Usages et Applications de la parascorodite
Au-delà de son intérêt purement minéralogique, la parascorodite présente une valeur principalement scientifique et patrimoniale. Cette section présente les applications documentées ou potentielles selon sa composition et ses propriétés.
L’intérêt métallogénique de la parascorodite dépend de plusieurs facteurs : teneur en métaux récupérables, accessibilité du gisement, procédés d’extraction compatibles avec sa composition. Les grands complexes miniers mondiaux exploitent aujourd’hui des minerais à teneurs parfois faibles, grâce aux technologies de traitement de plus en plus efficientes.
Les oxydes alimentent de nombreuses filières industrielles : abrasifs (corindon, émeri), pigments (oxydes de fer et de chrome), céramiques réfractaires (magnésie, alumine), électronique (ferrites magnétiques). La composition de la parascorodite conditionne son éventuelle valorisation industrielle.
La valeur scientifique et pédagogique de la parascorodite est indéniable : elle alimente les collections universitaires, les cabinets de curiosités historiques, les musées d’histoire naturelle, ainsi que les travaux de recherche en minéralogie descriptive, cristallographie, géochimie et métallogénie.

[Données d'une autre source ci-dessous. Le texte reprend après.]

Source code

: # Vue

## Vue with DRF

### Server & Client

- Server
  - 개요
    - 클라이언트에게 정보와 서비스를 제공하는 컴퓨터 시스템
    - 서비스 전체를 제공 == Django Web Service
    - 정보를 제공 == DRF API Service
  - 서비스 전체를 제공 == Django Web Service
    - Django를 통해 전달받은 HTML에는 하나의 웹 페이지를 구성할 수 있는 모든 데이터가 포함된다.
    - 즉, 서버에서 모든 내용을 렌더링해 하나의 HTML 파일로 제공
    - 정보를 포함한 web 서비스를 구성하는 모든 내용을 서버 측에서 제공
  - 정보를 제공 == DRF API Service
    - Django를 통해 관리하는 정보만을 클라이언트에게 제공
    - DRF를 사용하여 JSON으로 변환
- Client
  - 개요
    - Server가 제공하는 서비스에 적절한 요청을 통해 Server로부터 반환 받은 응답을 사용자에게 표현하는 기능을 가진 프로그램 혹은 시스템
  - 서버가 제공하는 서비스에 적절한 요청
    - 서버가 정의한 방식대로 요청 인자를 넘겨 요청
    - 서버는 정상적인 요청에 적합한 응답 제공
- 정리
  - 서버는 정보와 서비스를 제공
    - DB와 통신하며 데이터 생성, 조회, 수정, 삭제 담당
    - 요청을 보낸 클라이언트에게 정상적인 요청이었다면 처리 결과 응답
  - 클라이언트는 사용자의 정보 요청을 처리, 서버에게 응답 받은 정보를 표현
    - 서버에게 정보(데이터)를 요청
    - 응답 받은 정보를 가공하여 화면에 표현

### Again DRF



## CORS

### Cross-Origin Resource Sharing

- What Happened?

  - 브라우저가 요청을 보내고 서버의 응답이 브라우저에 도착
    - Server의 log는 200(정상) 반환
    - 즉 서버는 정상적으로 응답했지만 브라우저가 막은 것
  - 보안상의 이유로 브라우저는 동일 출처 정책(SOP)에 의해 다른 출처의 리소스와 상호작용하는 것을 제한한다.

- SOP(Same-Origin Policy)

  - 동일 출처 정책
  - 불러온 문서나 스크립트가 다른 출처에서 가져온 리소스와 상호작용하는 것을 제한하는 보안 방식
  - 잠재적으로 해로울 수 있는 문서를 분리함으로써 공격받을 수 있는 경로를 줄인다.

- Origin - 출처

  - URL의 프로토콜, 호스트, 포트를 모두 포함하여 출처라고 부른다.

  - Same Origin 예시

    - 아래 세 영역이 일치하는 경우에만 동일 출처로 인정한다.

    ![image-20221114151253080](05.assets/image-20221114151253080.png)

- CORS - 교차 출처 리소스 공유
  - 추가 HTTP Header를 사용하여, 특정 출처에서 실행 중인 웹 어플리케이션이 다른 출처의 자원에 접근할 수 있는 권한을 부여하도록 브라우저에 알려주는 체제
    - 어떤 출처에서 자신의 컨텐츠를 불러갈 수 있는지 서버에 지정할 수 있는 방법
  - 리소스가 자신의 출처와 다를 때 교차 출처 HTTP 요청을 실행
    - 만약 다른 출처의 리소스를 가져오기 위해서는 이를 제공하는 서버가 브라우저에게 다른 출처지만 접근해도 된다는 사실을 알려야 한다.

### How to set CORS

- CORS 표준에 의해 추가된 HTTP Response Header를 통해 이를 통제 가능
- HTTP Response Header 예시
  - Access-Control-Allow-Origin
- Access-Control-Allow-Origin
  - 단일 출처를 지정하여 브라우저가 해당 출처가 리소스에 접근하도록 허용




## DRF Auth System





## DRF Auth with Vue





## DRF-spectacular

Le marché minéralogique de la parascorodite varie selon la demande, la rareté des spécimens de qualité et l’actualité des découvertes. Les grandes ventes internationales (Sotheby’s, Bonhams minéralogie) et les bourses spécialisées dynamisent un marché patrimonial en croissance depuis les années 2000.
Questions Fréquentes sur la parascorodite
Qu'est-ce que la parascorodite ?
La parascorodite est une espèce minérale officiellement reconnue par l’IMA-CNMNC (International Mineralogical Association — Commission on New Minerals, Nomenclature and Classification). Elle appartient à la famille des oxydes. Sa formule chimique est FeAsO4 * 2H2O. Cette espèce figure dans les nomenclatures minéralogiques de référence et fait l’objet de descriptions scientifiques détaillées.

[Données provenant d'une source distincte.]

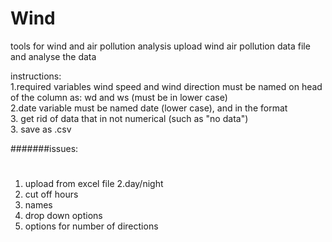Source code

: Wind
====

tools for wind and air pollution analysis
upload wind air pollution data file and analyse the data

instructions:<br>
1.required variables wind speed and wind direction must be named on head of the column as: wd and ws (must be in lower case)<br>
2.date variable must be named date (lower case), and in the format <br>
3. get rid of data that in not numerical (such as "no data")<br>
3. save as .csv<br>

#######issues:
#
1. upload from excel file
2.day/night
3. cut off hours
4. names
5. drop down options
6. options for number of directions

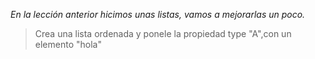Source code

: _En la lección anterior hicimos unas listas, vamos a mejorarlas un poco._

>Crea una lista ordenada y ponele la propiedad type "A",con un elemento "hola"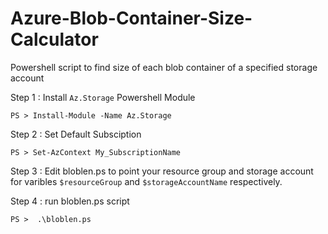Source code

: # Azure-Blob-Container-Size-Calculator
Powershell script to find size of each blob container of a specified storage account

Step 1 : Install ``Az.Storage`` Powershell Module

``PS > Install-Module -Name Az.Storage``

Step 2 : Set Default Subsciption 

``PS > Set-AzContext My_SubscriptionName``

Step 3 : Edit bloblen.ps to point your resource group and storage account for varibles ``$resourceGroup`` and ``$storageAccountName`` respectively. 

Step 4 : run bloblen.ps script

``PS >  .\bloblen.ps``




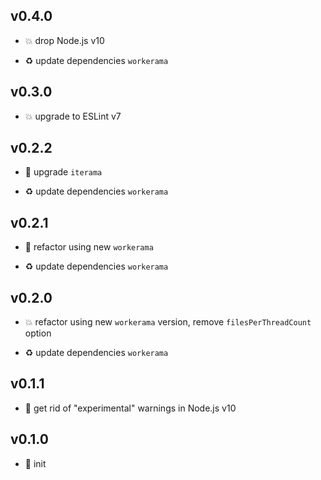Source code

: ## v0.4.0

* 💥 drop Node.js v10

* ♻️ update dependencies `workerama`

## v0.3.0

* 💥 upgrade to ESLint v7

## v0.2.2

* 🐞 upgrade `iterama`

* ♻️ update dependencies `workerama`

## v0.2.1

* 🐞 refactor using new `workerama`

* ♻️ update dependencies `workerama`

## v0.2.0

* 💥 refactor using new `workerama` version, remove `filesPerThreadCount` option

* ♻️ update dependencies `workerama`

## v0.1.1

* 🐞 get rid of "experimental" warnings in Node.js v10

## v0.1.0

* 🐣 init
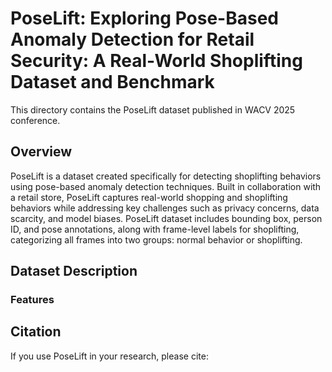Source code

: # PoseLift: Exploring Pose-Based Anomaly Detection for Retail Security: A Real-World Shoplifting Dataset and Benchmark
This directory contains the PoseLift dataset published in WACV 2025 conference.
## Overview
PoseLift is a dataset created specifically for detecting shoplifting behaviors using pose-based anomaly detection techniques. Built in collaboration with a retail store, PoseLift captures real-world shopping and shoplifting behaviors while addressing key challenges such as privacy concerns, data scarcity, and model biases. PoseLift dataset includes bounding box, person ID, and pose annotations, along with frame-level labels for shoplifting, categorizing all frames into two groups: normal behavior or shoplifting.

## Dataset Description
### Features


## Citation
If you use PoseLift in your research, please cite:
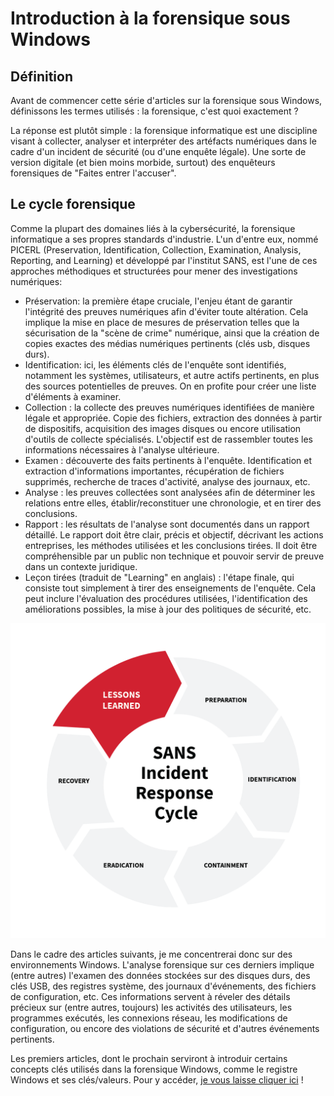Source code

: # Introduction à la forensique sous Windows

## Définition
Avant de commencer cette série d'articles sur la forensique sous Windows, définissons les termes utilisés : la forensique, c'est quoi exactement ?


La réponse est plutôt simple : la forensique informatique est une discipline visant à collecter, analyser et interpréter des artéfacts numériques dans le cadre d'un incident de sécurité (ou d'une enquête légale). Une sorte de version digitale (et bien moins morbide, surtout) des enquêteurs forensiques de "Faites entrer l'accuser".


## Le cycle forensique

Comme la plupart des domaines liés à la cybersécurité, la forensique informatique a ses propres standards d'industrie. L'un d'entre eux, nommé PICERL (Preservation, Identification, Collection, Examination, Analysis, Reporting, and Learning) et développé par l'institut SANS, est l'une de ces approches méthodiques et structurées pour mener des investigations numériques:

*	Préservation:  la première étape cruciale, l'enjeu étant de garantir l'intégrité des preuves numériques afin d'éviter toute altération. Cela implique la mise en place de mesures de préservation telles que la sécurisation de la "scène de crime" numérique, ainsi que la création de copies exactes des médias numériques pertinents (clés usb, disques durs).
*	Identification: ici, les éléments clés de l'enquête sont identifiés, notamment les systèmes, utilisateurs, et autre actifs pertinents, en plus des sources potentielles de preuves. On en profite pour créer une liste d'éléments à examiner.
*	Collection :  la collecte des preuves numériques identifiées de manière légale et appropriée. Copie des fichiers, extraction des données à partir de dispositifs, acquisition des images disques ou encore utilisation d'outils de collecte spécialisés. L'objectif est de rassembler toutes les informations nécessaires à l'analyse ultérieure.
*	Examen : découverte des faits pertinents à l'enquête. Identification et extraction d'informations importantes, récupération de fichiers supprimés, recherche de traces d'activité, analyse des journaux, etc.
*	Analyse : les preuves collectées sont analysées afin de déterminer les relations entre elles, établir/reconstituer une chronologie, et en tirer des conclusions.
*	Rapport : les résultats de l'analyse sont documentés dans un rapport détaillé. Le rapport doit être clair, précis et objectif, décrivant les actions entreprises, les méthodes utilisées et les conclusions tirées. Il doit être compréhensible par un public non technique et pouvoir servir de preuve dans un contexte juridique.
*	Leçon tirées (traduit de "Learning" en anglais) : l'étape finale, qui consiste tout simplement à tirer des enseignements de l'enquête. Cela peut inclure l'évaluation des procédures utilisées, l'identification des améliorations possibles, la mise à jour des politiques de sécurité, etc.

![PICERL](../docs/assets/images/forwin1_picerl.png)


Dans le cadre des articles suivants, je me concentrerai donc sur des environnements Windows. L'analyse forensique sur ces derniers implique (entre autres) l'examen des données stockées sur des disques durs, des clés USB, des registres système, des journaux d'événements, des fichiers de configuration, etc. Ces informations servent à réveler des détails précieux sur (entre autres, toujours) les activités des utilisateurs, les programmes exécutés, les connexions réseau, les modifications de configuration, ou encore des violations de sécurité et d'autres événements pertinents.

Les premiers articles, dont le prochain serviront à introduir certains concepts clés utilisés dans la forensique Windows, comme le registre Windows et ses clés/valeurs. Pour y accéder, [je vous laisse cliquer ici](./pages/forwin2.md) !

Quelle est la formule chimique de la parascorodite ?
La formule chimique idéale de la parascorodite est FeAsO4 * 2H2O. Dans la nature, des variations de composition mineures (substitutions ioniques, impuretés) peuvent être observées et moduler légèrement les propriétés physiques du minéral.

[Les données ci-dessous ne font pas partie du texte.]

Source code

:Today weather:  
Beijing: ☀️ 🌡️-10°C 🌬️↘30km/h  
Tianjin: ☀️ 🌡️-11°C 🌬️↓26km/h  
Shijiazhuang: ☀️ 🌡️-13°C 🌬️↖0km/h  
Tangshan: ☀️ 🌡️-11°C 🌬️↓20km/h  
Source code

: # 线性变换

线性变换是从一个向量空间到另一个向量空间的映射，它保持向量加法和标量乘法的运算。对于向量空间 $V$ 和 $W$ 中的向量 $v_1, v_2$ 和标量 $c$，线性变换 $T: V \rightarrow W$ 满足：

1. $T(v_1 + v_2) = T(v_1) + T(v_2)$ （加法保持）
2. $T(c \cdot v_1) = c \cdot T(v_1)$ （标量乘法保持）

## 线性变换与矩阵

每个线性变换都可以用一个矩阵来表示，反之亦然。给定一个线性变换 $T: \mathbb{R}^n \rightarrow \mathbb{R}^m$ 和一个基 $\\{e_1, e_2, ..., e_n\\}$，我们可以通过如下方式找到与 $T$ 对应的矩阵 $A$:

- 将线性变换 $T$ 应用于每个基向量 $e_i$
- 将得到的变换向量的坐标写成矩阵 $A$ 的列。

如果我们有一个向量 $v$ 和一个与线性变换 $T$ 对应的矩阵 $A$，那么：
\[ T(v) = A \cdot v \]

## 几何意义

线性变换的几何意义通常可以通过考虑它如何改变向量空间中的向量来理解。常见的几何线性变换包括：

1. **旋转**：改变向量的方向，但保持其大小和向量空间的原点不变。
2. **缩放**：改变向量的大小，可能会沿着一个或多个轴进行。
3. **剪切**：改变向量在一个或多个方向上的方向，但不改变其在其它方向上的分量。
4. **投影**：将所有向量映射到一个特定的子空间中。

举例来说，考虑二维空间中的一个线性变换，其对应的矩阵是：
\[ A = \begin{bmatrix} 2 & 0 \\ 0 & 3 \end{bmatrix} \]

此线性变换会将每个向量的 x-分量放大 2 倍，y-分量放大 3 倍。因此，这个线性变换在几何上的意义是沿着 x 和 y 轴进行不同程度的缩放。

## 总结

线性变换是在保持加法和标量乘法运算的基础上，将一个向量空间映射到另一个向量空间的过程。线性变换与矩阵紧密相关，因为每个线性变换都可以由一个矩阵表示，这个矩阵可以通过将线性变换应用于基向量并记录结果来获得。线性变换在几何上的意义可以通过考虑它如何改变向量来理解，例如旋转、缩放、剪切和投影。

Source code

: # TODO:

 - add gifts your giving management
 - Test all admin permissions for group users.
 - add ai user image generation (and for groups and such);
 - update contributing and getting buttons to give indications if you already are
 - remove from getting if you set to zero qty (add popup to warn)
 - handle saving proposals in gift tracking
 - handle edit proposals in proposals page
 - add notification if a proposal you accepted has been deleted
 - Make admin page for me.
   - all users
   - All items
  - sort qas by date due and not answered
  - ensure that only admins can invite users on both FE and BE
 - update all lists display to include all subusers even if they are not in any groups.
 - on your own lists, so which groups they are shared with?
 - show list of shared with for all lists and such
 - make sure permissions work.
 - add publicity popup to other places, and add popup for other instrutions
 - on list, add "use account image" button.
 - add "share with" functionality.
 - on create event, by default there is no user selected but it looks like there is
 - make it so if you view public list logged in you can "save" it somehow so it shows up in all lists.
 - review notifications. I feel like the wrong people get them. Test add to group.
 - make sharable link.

Quelles sont les propriétés cristallographiques de la parascorodite ?
Présente une dureté de 1-2 sur l’échelle de Mohs. Ces caractéristiques permettent son identification et le situent précisément dans la classification minéralogique internationale. Pour la fiche technique complète, consultez la section Propriétés Minéralogiques ci-dessus.
Où trouve-t-on la parascorodite dans le monde ?
Les gisements de la parascorodite sont recensés dans les bases de données minéralogiques internationales. La plateforme Mindat.org offre une cartographie détaillée des occurrences documentées, mise à jour collaborativement par la communauté minéralogique mondiale. Chaque gisement apporte des spécimens aux caractéristiques propres, reflétant les conditions géologiques locales.
Quels sont les principaux usages de la parascorodite ?
La parascorodite est principalement d’intérêt pour les collections scientifiques et privées, l’enseignement universitaire et les recherches en minéralogie descriptive. Selon sa composition chimique, elle peut aussi présenter un intérêt comme minerai ou matière première industrielle. Sa dureté relativement modérée limite en revanche son usage en bijouterie.